** Problem statement **
Return, from the material below, each line in which the word "사용하는" is present.

** Data to examine **

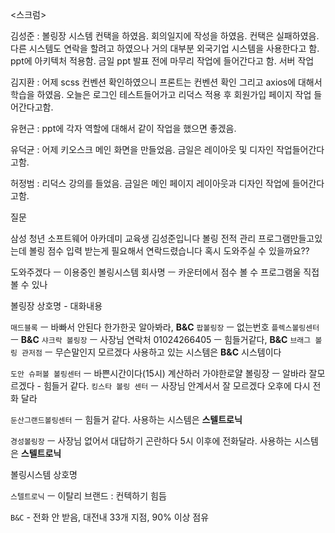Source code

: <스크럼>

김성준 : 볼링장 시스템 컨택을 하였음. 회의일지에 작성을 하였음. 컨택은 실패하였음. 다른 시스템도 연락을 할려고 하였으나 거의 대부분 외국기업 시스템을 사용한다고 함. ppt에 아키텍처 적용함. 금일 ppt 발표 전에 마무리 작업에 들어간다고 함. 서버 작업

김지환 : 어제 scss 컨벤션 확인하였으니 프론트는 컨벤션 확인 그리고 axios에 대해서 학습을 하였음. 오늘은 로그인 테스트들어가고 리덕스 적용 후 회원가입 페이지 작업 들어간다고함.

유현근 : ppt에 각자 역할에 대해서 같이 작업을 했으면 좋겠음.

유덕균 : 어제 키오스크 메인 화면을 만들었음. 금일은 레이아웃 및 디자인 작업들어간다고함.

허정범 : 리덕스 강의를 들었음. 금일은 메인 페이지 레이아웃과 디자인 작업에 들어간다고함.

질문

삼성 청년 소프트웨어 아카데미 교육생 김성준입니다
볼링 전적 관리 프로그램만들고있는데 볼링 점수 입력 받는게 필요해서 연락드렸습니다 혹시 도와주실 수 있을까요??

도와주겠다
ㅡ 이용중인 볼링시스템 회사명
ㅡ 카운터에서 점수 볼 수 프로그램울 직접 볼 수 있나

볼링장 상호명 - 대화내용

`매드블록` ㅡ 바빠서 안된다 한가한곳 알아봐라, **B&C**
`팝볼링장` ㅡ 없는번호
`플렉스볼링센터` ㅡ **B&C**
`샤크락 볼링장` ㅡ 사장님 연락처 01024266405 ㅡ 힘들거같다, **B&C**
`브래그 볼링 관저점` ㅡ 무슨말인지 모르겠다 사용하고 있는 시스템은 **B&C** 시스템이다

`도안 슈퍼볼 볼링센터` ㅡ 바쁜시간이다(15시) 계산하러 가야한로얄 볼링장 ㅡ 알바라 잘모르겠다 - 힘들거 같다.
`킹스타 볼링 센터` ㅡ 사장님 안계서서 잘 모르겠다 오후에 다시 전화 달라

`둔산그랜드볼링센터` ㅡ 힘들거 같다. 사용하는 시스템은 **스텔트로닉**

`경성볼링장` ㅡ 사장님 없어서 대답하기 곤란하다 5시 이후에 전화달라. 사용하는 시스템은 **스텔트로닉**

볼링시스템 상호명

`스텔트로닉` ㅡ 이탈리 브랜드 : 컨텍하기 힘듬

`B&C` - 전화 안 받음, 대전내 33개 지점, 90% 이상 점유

** Response **
`둔산그랜드볼링센터` ㅡ 힘들거 같다. 사용하는 시스템은 **스텔트로닉**
`경성볼링장` ㅡ 사장님 없어서 대답하기 곤란하다 5시 이후에 전화달라. 사용하는 시스템은 **스텔트로닉**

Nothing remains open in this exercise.